=== RECORD EXTRACTS ===
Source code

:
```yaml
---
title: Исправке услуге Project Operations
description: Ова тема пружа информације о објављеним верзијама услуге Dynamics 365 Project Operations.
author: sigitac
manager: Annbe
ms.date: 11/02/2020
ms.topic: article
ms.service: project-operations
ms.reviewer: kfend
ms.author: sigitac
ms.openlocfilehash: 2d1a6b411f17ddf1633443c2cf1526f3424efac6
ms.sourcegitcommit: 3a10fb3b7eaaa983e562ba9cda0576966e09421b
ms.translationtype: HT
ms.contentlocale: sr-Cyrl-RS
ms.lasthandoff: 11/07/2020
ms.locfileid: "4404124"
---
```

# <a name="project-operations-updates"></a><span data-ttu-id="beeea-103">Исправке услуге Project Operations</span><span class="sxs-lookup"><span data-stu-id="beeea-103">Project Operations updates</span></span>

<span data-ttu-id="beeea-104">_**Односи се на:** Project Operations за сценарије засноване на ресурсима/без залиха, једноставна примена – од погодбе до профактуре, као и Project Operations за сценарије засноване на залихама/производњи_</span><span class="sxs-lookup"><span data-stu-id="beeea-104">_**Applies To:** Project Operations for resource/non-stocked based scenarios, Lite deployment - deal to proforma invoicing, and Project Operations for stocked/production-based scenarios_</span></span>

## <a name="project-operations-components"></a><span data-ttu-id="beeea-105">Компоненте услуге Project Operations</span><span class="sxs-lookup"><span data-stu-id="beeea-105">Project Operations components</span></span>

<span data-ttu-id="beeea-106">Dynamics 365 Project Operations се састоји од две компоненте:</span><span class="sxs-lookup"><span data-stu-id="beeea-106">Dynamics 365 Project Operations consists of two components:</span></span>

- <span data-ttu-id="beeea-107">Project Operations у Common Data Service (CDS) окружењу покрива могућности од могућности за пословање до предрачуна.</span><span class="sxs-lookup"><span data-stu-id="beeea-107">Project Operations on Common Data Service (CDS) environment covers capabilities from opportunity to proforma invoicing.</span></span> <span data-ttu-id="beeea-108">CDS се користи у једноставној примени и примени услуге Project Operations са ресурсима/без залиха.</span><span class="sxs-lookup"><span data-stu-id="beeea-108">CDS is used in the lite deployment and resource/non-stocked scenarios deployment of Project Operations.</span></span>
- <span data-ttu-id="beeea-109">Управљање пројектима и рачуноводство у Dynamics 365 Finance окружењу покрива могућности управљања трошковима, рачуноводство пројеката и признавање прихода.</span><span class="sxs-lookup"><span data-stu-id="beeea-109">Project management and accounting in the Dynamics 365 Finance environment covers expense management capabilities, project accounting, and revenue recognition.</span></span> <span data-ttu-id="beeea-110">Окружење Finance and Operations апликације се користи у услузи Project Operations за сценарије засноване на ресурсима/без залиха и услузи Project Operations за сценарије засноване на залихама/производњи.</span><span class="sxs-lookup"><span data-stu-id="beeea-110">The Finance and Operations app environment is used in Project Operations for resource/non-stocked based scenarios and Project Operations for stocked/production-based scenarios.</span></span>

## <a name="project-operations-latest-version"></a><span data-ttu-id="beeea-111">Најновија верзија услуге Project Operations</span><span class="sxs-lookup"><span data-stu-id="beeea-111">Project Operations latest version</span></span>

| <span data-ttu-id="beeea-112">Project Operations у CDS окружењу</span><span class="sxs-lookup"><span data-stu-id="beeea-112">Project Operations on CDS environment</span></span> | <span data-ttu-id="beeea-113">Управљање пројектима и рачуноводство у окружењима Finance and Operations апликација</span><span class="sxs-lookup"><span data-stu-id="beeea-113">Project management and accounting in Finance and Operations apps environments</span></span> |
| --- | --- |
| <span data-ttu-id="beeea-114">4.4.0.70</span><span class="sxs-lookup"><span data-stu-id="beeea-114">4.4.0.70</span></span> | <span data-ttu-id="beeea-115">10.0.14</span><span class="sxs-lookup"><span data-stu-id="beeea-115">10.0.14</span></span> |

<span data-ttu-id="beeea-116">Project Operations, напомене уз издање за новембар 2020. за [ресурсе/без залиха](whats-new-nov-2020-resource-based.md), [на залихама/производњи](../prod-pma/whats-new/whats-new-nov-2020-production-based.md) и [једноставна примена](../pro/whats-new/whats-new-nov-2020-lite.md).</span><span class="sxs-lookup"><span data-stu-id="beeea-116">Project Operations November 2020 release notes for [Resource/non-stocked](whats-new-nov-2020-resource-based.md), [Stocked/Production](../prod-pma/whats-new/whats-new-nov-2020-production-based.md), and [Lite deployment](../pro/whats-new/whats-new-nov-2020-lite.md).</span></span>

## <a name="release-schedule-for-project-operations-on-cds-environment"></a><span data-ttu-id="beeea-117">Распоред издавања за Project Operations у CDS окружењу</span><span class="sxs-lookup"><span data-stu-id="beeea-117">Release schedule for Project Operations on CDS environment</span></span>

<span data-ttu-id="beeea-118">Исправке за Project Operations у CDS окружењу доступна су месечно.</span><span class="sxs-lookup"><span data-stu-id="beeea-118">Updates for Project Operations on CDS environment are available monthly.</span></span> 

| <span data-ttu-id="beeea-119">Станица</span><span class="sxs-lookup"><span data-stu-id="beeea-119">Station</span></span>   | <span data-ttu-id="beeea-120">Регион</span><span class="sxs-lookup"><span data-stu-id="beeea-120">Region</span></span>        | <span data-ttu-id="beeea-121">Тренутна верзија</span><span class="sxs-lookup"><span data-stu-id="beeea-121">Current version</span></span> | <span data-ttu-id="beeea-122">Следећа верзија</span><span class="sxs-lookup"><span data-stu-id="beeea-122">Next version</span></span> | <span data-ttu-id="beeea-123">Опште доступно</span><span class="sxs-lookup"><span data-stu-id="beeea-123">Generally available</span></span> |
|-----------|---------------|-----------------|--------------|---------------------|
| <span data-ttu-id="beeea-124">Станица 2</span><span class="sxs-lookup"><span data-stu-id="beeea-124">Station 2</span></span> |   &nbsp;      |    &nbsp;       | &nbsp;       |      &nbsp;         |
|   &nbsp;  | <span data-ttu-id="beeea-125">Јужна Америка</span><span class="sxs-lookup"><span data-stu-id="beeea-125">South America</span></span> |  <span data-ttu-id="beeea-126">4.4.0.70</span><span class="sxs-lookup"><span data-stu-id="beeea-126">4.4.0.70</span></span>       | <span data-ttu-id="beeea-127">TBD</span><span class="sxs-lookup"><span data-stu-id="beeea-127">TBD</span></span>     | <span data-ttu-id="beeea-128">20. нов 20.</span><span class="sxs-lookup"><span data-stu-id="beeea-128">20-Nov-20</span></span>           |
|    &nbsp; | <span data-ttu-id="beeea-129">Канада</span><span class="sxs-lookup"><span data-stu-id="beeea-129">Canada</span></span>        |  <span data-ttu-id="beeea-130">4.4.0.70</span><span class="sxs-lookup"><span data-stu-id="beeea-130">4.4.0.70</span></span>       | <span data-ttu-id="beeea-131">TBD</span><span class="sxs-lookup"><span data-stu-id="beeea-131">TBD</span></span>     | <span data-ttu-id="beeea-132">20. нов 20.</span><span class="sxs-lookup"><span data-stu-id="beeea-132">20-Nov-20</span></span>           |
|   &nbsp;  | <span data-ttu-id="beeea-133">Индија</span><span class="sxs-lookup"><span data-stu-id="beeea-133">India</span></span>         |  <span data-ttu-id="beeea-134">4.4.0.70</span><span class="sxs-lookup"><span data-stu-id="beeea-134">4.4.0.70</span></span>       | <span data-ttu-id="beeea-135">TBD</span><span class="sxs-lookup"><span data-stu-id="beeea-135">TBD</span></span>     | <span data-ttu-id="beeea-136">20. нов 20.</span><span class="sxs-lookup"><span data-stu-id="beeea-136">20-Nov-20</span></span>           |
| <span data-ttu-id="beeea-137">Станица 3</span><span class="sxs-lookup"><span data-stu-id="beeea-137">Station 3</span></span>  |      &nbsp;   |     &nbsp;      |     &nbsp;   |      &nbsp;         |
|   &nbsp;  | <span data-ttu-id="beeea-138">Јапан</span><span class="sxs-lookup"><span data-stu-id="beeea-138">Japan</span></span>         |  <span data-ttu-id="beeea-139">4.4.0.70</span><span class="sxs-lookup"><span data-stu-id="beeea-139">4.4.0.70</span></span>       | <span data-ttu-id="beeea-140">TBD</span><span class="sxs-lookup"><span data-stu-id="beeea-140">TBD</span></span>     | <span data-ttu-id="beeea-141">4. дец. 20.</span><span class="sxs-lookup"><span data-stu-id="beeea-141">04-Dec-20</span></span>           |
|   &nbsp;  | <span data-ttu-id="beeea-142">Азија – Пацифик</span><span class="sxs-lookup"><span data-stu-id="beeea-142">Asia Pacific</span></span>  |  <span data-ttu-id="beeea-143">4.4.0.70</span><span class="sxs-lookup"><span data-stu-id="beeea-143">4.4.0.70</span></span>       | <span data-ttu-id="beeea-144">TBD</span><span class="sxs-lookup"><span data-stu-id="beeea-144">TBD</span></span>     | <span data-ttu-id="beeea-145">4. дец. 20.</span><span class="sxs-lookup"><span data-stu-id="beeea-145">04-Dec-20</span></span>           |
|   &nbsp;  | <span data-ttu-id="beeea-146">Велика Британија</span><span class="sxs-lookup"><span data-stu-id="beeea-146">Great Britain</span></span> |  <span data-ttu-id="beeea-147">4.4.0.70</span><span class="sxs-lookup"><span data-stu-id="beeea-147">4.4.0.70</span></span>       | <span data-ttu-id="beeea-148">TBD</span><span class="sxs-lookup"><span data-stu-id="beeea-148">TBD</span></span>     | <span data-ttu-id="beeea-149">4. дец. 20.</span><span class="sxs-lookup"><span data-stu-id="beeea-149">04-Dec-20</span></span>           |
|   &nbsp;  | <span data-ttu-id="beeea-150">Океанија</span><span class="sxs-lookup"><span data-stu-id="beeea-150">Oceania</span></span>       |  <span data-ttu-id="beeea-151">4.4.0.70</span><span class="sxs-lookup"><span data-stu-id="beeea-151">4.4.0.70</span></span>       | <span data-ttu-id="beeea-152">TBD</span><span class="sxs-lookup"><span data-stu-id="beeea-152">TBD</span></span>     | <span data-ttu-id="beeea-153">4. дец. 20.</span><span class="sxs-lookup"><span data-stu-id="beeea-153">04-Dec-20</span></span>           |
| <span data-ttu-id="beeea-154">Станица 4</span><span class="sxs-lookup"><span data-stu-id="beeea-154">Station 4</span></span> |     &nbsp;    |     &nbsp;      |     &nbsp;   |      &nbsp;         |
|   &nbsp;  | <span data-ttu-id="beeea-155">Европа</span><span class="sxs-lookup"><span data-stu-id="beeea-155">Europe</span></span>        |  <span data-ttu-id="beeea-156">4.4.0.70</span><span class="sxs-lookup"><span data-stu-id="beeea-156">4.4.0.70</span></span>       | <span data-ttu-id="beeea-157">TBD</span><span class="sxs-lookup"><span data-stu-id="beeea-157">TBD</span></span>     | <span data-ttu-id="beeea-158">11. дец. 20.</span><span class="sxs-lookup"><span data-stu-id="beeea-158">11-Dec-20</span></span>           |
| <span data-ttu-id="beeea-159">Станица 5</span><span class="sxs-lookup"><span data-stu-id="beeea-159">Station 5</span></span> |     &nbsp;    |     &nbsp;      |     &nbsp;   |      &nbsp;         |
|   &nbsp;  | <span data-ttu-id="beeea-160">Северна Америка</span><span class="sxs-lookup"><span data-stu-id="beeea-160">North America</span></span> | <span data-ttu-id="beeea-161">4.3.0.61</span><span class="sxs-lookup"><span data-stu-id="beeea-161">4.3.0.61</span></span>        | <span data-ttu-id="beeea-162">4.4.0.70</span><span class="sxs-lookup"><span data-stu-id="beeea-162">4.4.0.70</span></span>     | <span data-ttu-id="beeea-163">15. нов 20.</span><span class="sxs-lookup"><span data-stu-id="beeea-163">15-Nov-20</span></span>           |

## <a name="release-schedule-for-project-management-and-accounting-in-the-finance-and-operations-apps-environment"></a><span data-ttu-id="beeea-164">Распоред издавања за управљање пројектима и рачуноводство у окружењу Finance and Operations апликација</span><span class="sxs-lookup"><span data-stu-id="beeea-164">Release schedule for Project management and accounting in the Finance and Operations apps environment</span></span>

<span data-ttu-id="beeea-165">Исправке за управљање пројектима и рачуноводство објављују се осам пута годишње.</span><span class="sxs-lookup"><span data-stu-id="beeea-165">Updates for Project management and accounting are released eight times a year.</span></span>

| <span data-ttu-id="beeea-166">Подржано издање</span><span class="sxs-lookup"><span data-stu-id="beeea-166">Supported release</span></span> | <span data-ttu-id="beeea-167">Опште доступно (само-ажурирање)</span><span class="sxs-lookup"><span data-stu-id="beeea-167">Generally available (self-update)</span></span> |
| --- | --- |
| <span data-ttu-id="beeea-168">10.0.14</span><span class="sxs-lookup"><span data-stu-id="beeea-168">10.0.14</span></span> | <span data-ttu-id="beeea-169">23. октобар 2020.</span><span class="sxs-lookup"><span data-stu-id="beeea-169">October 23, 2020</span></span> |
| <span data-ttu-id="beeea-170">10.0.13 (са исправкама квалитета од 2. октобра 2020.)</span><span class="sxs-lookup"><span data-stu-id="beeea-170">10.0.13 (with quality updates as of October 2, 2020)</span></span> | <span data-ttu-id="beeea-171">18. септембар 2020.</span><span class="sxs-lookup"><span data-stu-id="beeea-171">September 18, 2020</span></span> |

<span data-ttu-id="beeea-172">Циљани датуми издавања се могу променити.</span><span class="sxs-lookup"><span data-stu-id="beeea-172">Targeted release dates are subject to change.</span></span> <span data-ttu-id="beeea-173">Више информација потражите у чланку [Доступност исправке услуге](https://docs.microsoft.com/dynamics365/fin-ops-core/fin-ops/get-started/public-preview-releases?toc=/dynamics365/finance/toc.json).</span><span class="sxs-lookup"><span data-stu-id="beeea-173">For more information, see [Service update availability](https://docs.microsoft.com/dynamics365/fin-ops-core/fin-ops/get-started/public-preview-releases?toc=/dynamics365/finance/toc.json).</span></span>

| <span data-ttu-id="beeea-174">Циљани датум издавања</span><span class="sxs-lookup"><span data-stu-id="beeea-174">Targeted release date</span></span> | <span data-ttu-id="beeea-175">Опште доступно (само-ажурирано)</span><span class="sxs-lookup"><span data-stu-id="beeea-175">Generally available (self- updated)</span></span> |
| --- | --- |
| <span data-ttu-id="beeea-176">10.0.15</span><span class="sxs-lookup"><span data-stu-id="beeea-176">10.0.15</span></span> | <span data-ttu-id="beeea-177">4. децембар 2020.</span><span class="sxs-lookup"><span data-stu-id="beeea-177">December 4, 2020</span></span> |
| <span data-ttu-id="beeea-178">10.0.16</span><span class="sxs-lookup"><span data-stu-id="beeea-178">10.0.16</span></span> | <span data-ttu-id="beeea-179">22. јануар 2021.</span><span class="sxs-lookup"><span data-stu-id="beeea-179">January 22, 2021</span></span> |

=== EXERCISE ===
Where the string "примена" occurs in a line of the listing above, count that line, then report the total and nothing else.

=== ANSWER SECTION ===
2